§ Action item
Go through the records and report each line holding the string "specific".

(Records from a data source)
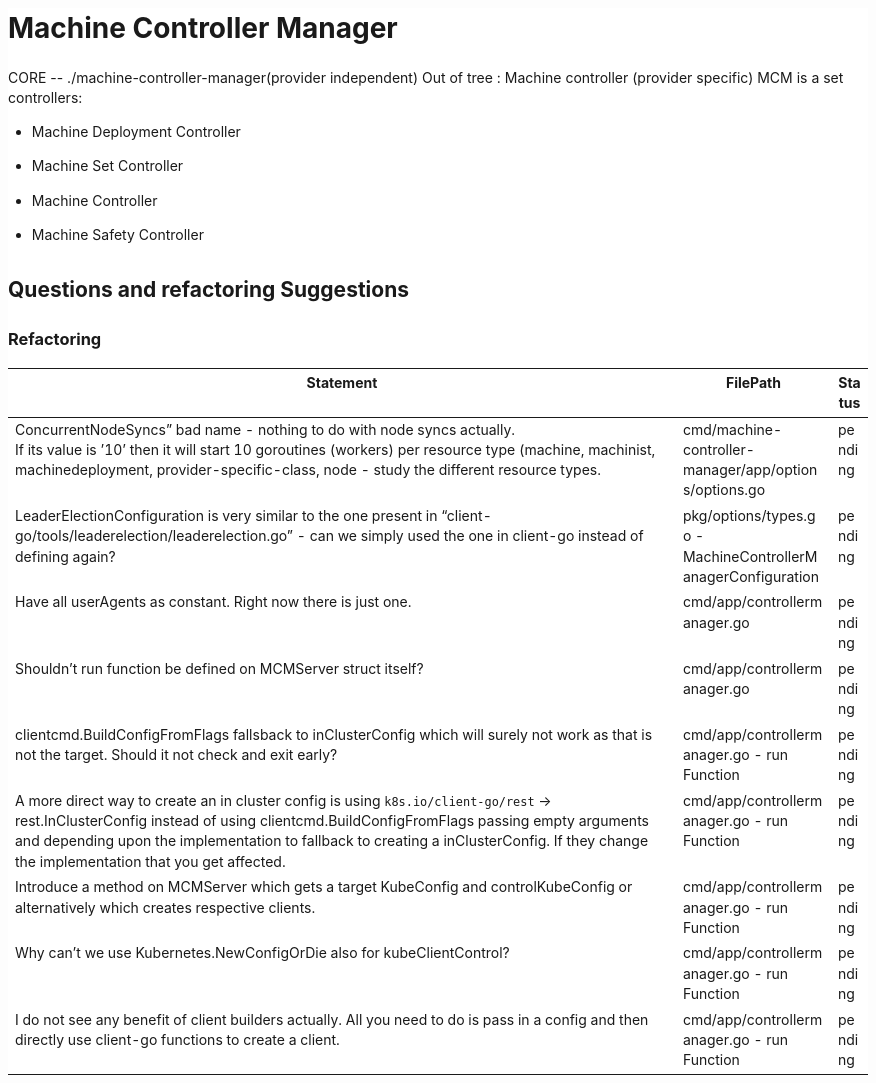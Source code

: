 # Machine Controller Manager
CORE -- ./machine-controller-manager(provider independent)
Out of tree : Machine controller (provider specific)
MCM is a set controllers:

*  Machine Deployment Controller

*  Machine  Set Controller

*  Machine  Controller

*  Machine  Safety  Controller

## Questions and refactoring Suggestions

### Refactoring

| Statement                                                                                                                                                                                                                                                                                                                                                                                               | FilePath                                                         | Status  |
|---------------------------------------------------------------------------------------------------------------------------------------------------------------------------------------------------------------------------------------------------------------------------------------------------------------------------------------------------------------------------------------------------------|------------------------------------------------------------------|---------|
| ConcurrentNodeSyncs”  bad  name  -  nothing  to  do  with  node  syncs  actually. <br /> If  its  value  is  ’10’  then  it  will  start  10  goroutines  (workers)  per  resource  type  (machine,  machinist,  machinedeployment,  provider-specific-class,  node  -  study  the  different  resource  types.                                                                                         | cmd/machine-controller-manager/app/options/options.go            | pending |
| LeaderElectionConfiguration  is  very  similar  to  the  one  present  in  “client-go/tools/leaderelection/leaderelection.go”  -  can  we  simply  used  the  one  in  client-go  instead  of  defining  again?                                                                                                                                                                                         | pkg/options/types.go - MachineControllerManagerConfiguration     | pending |
| Have  all  userAgents  as  constant.  Right  now  there  is  just  one.                                                                                                                                                                                                                                                                                                                                 | cmd/app/controllermanager.go                                     | pending |
| Shouldn’t  run  function  be  defined  on  MCMServer  struct  itself?                                                                                                                                                                                                                                                                                                                                   | cmd/app/controllermanager.go                                     | pending |
| clientcmd.BuildConfigFromFlags  fallsback  to  inClusterConfig  which  will  surely  not  work  as  that  is  not  the  target.  Should  it  not  check  and  exit  early?                                                                                                                                                                                                                              | cmd/app/controllermanager.go - run Function                      | pending |
| A  more  direct  way  to  create  an  in  cluster  config  is  using  `k8s.io/client-go/rest`  ->  rest.InClusterConfig  instead  of  using  clientcmd.BuildConfigFromFlags  passing  empty  arguments  and  depending  upon  the  implementation  to  fallback  to  creating  a  inClusterConfig.  If  they  change  the  implementation  that  you  get  affected.                                    | cmd/app/controllermanager.go - run Function                      | pending |
| Introduce  a  method  on  MCMServer  which  gets  a  target  KubeConfig  and  controlKubeConfig  or  alternatively  which  creates  respective  clients.                                                                                                                                                                                                                                                | cmd/app/controllermanager.go - run Function                      | pending |
| Why  can’t  we  use  Kubernetes.NewConfigOrDie  also  for  kubeClientControl?                                                                                                                                                                                                                                                                                                                           | cmd/app/controllermanager.go - run Function                      | pending |
| I  do  not  see  any  benefit  of  client  builders  actually.  All  you  need  to  do  is  pass  in  a  config  and  then  directly  use  client-go  functions  to  create  a  client.                                                                                                                                                                                                                 | cmd/app/controllermanager.go - run Function                      | pending |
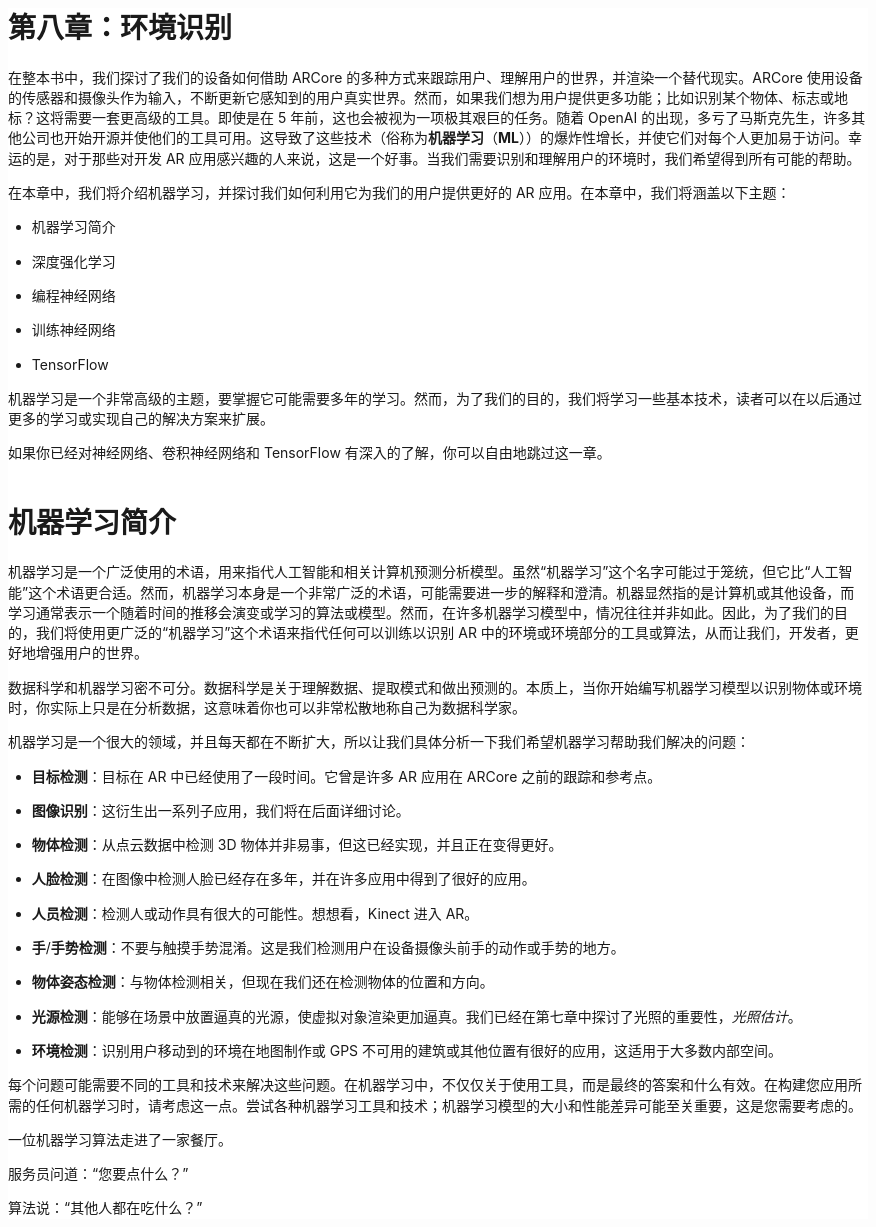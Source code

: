 # 第八章：环境识别

在整本书中，我们探讨了我们的设备如何借助 ARCore 的多种方式来跟踪用户、理解用户的世界，并渲染一个替代现实。ARCore 使用设备的传感器和摄像头作为输入，不断更新它感知到的用户真实世界。然而，如果我们想为用户提供更多功能；比如识别某个物体、标志或地标？这将需要一套更高级的工具。即使是在 5 年前，这也会被视为一项极其艰巨的任务。随着 OpenAI 的出现，多亏了马斯克先生，许多其他公司也开始开源并使他们的工具可用。这导致了这些技术（俗称为**机器学习**（**ML**））的爆炸性增长，并使它们对每个人更加易于访问。幸运的是，对于那些对开发 AR 应用感兴趣的人来说，这是一个好事。当我们需要识别和理解用户的环境时，我们希望得到所有可能的帮助。

在本章中，我们将介绍机器学习，并探讨我们如何利用它为我们的用户提供更好的 AR 应用。在本章中，我们将涵盖以下主题：

+   机器学习简介

+   深度强化学习

+   编程神经网络

+   训练神经网络

+   TensorFlow

机器学习是一个非常高级的主题，要掌握它可能需要多年的学习。然而，为了我们的目的，我们将学习一些基本技术，读者可以在以后通过更多的学习或实现自己的解决方案来扩展。

如果你已经对神经网络、卷积神经网络和 TensorFlow 有深入的了解，你可以自由地跳过这一章。

# 机器学习简介

机器学习是一个广泛使用的术语，用来指代人工智能和相关计算机预测分析模型。虽然“机器学习”这个名字可能过于笼统，但它比“人工智能”这个术语更合适。然而，机器学习本身是一个非常广泛的术语，可能需要进一步的解释和澄清。机器显然指的是计算机或其他设备，而学习通常表示一个随着时间的推移会演变或学习的算法或模型。然而，在许多机器学习模型中，情况往往并非如此。因此，为了我们的目的，我们将使用更广泛的“机器学习”这个术语来指代任何可以训练以识别 AR 中的环境或环境部分的工具或算法，从而让我们，开发者，更好地增强用户的世界。

数据科学和机器学习密不可分。数据科学是关于理解数据、提取模式和做出预测的。本质上，当你开始编写机器学习模型以识别物体或环境时，你实际上只是在分析数据，这意味着你也可以非常松散地称自己为数据科学家。

机器学习是一个很大的领域，并且每天都在不断扩大，所以让我们具体分析一下我们希望机器学习帮助我们解决的问题：

+   **目标检测**：目标在 AR 中已经使用了一段时间。它曾是许多 AR 应用在 ARCore 之前的跟踪和参考点。

+   **图像识别**：这衍生出一系列子应用，我们将在后面详细讨论。

+   **物体检测**：从点云数据中检测 3D 物体并非易事，但这已经实现，并且正在变得更好。

+   **人脸检测**：在图像中检测人脸已经存在多年，并在许多应用中得到了很好的应用。

+   **人员检测**：检测人或动作具有很大的可能性。想想看，Kinect 进入 AR。

+   **手**/**手势检测**：不要与触摸手势混淆。这是我们检测用户在设备摄像头前手的动作或手势的地方。

+   **物体姿态检测**：与物体检测相关，但现在我们还在检测物体的位置和方向。

+   **光源检测**：能够在场景中放置逼真的光源，使虚拟对象渲染更加逼真。我们已经在第七章中探讨了光照的重要性，*光照估计*。

+   **环境检测**：识别用户移动到的环境在地图制作或 GPS 不可用的建筑或其他位置有很好的应用，这适用于大多数内部空间。

每个问题可能需要不同的工具和技术来解决这些问题。在机器学习中，不仅仅关于使用工具，而是最终的答案和什么有效。在构建您应用所需的任何机器学习时，请考虑这一点。尝试各种机器学习工具和技术；机器学习模型的大小和性能差异可能至关重要，这是您需要考虑的。

一位机器学习算法走进了一家餐厅。

服务员问道：“您要点什么？”

算法说：“其他人都在吃什么？”
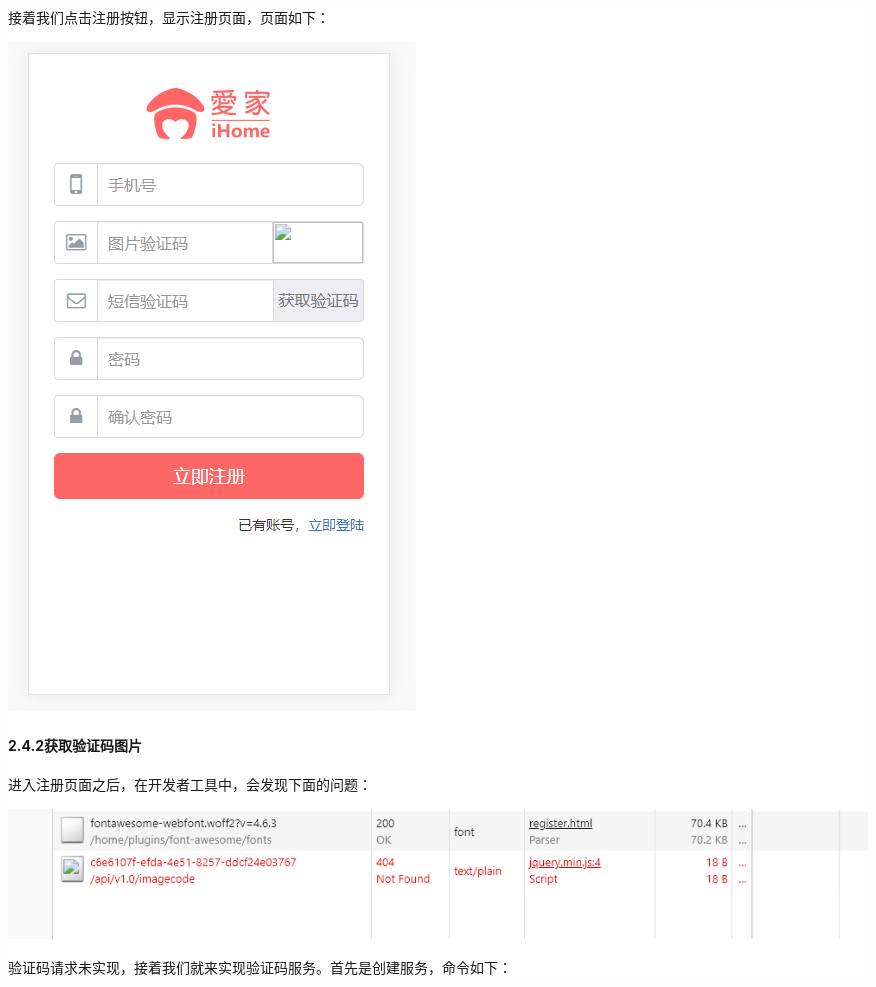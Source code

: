 接着我们点击注册按钮，显示注册页面，页面如下：

![1565531989744](assets\1565531989744.png)

#### 2.4.2获取验证码图片

进入注册页面之后，在开发者工具中，会发现下面的问题：

![1565532096094](assets\1565532096094.png)

验证码请求未实现，接着我们就来实现验证码服务。首先是创建服务，命令如下：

§ Solution to this task
Out of tree : Machine controller (provider specific)
| ConcurrentNodeSyncs”  bad  name  -  nothing  to  do  with  node  syncs  actually. <br /> If  its  value  is  ’10’  then  it  will  start  10  goroutines  (workers)  per  resource  type  (machine,  machinist,  machinedeployment,  provider-specific-class,  node  -  study  the  different  resource  types.                                                                                         | cmd/machine-controller-manager/app/options/options.go            | pending |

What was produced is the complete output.